= What the task asks =
From the entries below, please output exactly the lines starting at the one containing "<h2>Installation</h2>" and ending at the one containing "<h2>License</h2>", both included.

⟨

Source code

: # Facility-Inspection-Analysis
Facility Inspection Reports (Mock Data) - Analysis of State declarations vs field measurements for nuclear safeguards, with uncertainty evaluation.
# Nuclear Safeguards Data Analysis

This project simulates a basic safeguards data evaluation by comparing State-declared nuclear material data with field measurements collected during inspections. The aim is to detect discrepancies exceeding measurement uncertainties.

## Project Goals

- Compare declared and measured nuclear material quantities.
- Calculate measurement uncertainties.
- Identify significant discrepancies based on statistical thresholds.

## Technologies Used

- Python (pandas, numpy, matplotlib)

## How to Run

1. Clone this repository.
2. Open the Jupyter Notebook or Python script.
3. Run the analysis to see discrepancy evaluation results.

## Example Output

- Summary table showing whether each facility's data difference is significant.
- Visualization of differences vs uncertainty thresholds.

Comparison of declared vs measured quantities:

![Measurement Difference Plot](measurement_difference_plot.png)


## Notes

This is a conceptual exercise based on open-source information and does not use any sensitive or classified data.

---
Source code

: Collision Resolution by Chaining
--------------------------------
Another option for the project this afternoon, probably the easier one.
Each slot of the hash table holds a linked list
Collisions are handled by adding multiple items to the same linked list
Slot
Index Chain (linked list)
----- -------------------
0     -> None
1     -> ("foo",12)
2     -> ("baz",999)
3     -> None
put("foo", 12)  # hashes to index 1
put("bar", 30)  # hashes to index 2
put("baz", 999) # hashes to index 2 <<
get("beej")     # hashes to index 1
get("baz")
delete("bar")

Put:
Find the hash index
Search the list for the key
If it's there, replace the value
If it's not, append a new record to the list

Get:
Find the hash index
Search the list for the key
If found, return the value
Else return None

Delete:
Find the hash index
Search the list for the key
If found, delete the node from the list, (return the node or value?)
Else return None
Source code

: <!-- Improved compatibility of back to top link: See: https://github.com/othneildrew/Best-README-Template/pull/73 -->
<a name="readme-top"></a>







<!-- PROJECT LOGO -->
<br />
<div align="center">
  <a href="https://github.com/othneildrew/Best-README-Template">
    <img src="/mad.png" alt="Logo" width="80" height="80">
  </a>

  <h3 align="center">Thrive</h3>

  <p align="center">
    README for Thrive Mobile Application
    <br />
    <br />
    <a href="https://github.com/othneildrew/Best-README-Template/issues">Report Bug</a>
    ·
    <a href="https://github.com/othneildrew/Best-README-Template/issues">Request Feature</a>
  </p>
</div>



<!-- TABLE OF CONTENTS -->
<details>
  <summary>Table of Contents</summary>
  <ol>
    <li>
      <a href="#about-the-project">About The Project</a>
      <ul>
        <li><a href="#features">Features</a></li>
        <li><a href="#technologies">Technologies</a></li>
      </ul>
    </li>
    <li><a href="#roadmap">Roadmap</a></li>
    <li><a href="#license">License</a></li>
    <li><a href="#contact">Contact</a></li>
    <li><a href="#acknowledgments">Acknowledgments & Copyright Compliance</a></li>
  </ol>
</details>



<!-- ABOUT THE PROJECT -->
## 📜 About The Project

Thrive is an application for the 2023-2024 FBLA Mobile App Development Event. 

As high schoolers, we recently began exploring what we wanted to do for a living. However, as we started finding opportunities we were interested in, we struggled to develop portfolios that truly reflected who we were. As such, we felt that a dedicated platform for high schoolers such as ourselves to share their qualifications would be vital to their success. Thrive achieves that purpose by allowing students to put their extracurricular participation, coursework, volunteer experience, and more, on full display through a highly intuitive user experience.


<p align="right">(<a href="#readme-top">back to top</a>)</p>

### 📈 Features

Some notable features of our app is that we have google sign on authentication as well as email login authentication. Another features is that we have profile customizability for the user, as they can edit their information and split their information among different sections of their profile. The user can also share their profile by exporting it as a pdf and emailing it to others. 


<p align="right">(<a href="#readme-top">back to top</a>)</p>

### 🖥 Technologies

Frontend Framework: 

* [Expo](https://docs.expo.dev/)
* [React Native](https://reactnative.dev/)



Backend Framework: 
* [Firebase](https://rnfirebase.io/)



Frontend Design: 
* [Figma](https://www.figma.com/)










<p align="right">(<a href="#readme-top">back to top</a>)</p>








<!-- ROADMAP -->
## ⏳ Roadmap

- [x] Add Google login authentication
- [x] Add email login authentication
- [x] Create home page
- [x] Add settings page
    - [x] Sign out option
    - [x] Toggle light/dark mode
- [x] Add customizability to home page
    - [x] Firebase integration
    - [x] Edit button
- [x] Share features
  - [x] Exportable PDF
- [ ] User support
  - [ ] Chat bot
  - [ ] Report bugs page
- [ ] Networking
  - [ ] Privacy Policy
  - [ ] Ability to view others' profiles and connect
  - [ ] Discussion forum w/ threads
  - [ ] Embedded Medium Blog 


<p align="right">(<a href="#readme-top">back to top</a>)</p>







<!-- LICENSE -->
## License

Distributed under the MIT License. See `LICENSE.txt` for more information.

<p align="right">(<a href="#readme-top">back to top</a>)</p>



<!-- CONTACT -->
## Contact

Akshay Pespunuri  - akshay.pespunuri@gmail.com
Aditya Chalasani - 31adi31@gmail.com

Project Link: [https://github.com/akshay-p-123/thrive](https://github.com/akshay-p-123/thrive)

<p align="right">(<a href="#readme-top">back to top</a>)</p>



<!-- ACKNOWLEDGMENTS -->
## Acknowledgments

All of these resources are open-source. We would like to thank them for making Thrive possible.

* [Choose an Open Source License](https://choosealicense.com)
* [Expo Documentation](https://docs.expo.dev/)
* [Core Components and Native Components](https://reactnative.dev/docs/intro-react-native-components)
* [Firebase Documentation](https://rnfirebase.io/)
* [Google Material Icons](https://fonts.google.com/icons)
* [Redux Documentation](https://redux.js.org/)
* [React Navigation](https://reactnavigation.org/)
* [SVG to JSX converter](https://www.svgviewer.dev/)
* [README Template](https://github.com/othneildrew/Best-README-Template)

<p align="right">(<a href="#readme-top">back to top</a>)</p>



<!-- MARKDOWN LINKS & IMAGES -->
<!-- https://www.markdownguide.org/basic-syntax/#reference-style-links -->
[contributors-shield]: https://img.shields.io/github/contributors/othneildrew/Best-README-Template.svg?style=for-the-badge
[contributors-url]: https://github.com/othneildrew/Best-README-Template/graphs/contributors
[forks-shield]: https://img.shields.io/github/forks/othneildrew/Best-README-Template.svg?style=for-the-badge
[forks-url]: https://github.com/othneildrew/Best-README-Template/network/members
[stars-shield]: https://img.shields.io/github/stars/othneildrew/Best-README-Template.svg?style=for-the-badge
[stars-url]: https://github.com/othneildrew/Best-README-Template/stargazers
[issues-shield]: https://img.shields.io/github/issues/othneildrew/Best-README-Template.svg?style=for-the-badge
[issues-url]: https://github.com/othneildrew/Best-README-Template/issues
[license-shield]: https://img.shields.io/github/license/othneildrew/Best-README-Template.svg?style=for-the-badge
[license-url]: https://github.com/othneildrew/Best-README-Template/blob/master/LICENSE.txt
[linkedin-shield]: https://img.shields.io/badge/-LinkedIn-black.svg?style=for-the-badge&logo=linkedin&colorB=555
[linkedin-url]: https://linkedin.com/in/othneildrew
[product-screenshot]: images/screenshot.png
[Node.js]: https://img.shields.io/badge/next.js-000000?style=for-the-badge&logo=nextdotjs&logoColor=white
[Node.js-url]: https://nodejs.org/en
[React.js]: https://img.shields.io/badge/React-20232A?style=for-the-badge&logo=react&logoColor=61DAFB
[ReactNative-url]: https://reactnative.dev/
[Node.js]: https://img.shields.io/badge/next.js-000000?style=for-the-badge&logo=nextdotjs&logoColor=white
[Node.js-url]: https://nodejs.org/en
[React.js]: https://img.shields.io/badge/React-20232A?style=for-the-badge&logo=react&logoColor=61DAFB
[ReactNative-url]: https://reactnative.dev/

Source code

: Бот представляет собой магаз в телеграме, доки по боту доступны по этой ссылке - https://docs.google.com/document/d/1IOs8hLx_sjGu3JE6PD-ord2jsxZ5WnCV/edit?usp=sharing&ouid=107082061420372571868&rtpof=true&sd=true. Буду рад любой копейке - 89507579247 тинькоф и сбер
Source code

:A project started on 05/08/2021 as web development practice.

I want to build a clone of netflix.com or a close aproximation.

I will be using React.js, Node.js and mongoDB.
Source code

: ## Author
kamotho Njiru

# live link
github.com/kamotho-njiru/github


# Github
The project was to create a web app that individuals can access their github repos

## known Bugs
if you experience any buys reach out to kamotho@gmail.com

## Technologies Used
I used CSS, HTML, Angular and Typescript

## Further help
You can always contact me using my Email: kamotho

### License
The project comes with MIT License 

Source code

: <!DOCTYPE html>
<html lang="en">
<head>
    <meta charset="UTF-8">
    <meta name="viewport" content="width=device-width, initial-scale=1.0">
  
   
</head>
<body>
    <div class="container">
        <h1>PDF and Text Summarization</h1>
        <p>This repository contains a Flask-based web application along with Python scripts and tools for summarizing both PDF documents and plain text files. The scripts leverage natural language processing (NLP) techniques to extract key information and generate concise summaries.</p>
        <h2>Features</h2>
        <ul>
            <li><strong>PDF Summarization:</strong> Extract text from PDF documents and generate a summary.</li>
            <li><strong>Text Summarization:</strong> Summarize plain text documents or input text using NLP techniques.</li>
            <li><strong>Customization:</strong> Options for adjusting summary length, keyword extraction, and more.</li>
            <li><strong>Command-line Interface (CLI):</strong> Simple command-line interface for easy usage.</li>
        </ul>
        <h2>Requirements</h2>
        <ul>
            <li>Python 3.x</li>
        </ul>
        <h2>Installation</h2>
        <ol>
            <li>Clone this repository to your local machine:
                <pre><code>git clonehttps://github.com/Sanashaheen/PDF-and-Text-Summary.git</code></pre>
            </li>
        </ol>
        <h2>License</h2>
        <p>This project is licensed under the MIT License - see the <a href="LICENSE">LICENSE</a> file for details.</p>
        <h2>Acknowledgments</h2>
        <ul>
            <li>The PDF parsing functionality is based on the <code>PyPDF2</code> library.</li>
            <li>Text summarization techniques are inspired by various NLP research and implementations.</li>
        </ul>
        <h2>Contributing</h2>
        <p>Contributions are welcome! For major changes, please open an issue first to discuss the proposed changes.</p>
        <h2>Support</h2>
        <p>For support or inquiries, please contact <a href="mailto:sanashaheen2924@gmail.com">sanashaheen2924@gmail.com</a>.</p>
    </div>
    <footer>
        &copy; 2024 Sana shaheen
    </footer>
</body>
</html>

⟩

= Finished task =
        <h2>Installation</h2>
        <ol>
            <li>Clone this repository to your local machine:
                <pre><code>git clonehttps://github.com/Sanashaheen/PDF-and-Text-Summary.git</code></pre>
            </li>
        </ol>
        <h2>License</h2>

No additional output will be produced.